1. Field of the Invention
This invention relates to an ink supply source driving apparatus, for example, an ink pump driving apparatus for rotary presses.
2. Description of the Prior Art
As shown in FIGS. 3 and 4, the driving of ink supply sources, for example, ink pumps 1, 2, 3, 4 in a prior art rotary press in operation is done as the rotation of a printing cylinder (for example, plate cylinder) gear 21 is transmitted to an ink cylinder gear 32 via a gear mechanism 31, then to a driving shaft 13 via a rotary press driving system including, for example, a bevel gear mechanism 33, a worm gear 34 and a clutch 35, and further to the ink pumps 1, 2, 3, 4 via clutches 9, 10, 11, 12 and driving support shafts 5, 6, 7, 8.
On the other hand, in order to feed the ink rapidly before starting a printing operation, carry out the cleaning of the parts after the completion of a printing operation, or purge the ink pumps of the ink for replacing the ink by ink of a different color, the driving gear train constituting the rotary driving system and adapted to transmit the rotation of the printing cylinder gear 21 from the ink cylinder gear 32 to the ink pumps 1, 2, 3, 4 is cut off at, for example, the clutch 35, and the ink supply sources are driven usually at a high speed by a special driving system (including the driving shaft 13, clutches 9, 10, 11, 12 and driving support shafts 5, 6, 7, 8) adapted to transmit power from a special ink supply source driving means (for example, an air motor 36), which is provided independently of the rotary press driving system, to the ink pumps 1, 2, 3, 4.

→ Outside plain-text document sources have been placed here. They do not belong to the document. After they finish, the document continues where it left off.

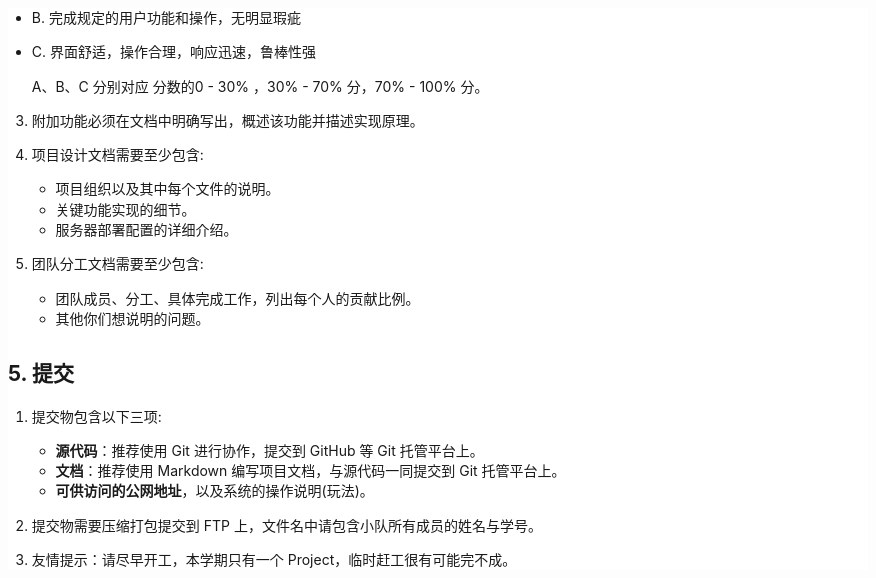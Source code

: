 - B. 完成规定的用户功能和操作，无明显瑕疵

- C. 界面舒适，操作合理，响应迅速，鲁棒性强

  A、B、C 分别对应 分数的0 - 30% ，30% - 70% 分，70% - 100% 分。

3. 附加功能必须在文档中明确写出，概述该功能并描述实现原理。 

4. 项目设计文档需要至少包含:
    - 项目组织以及其中每个文件的说明。
    - 关键功能实现的细节。
    - 服务器部署配置的详细介绍。

5. 团队分工文档需要至少包含: 
    - 团队成员、分工、具体完成工作，列出每个人的贡献比例。
    - 其他你们想说明的问题。 
    
## 5. 提交

1. 提交物包含以下三项:
    - **源代码**：推荐使用 Git 进行协作，提交到 GitHub 等 Git 托管平台上。 
    - **文档**：推荐使用 Markdown 编写项目文档，与源代码一同提交到 Git 托管平台上。 
    - **可供访问的公网地址**，以及系统的操作说明(玩法)。
2. 提交物需要压缩打包提交到 FTP 上，文件名中请包含小队所有成员的姓名与学号。 

3. 友情提示：请尽早开工，本学期只有一个 Project，临时赶工很有可能完不成。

The driving of the ink supply sources in the above-described prior art rotary press is done by two systems, i.e. a rotary press driving system actuated by an ink cylinder, and a special driving system, and, especially, the driving gear train (especially, the bevel gear mechanism 33, worm gear 34 and clutch 35) in the rotary press driving system has a complicated construction. Consequently, the cost of manufacturing the rotary press becomes high. Moreover, the reliability of this product decreases due to a large number of constituent parts thereof, and it is troublesome to carry out the maintenance work therefor. Since a lot of parts are used for the production of the driving apparatus, a large space is required for providing the apparatus in a rotary press, and the weight of the resultant rotary press increases.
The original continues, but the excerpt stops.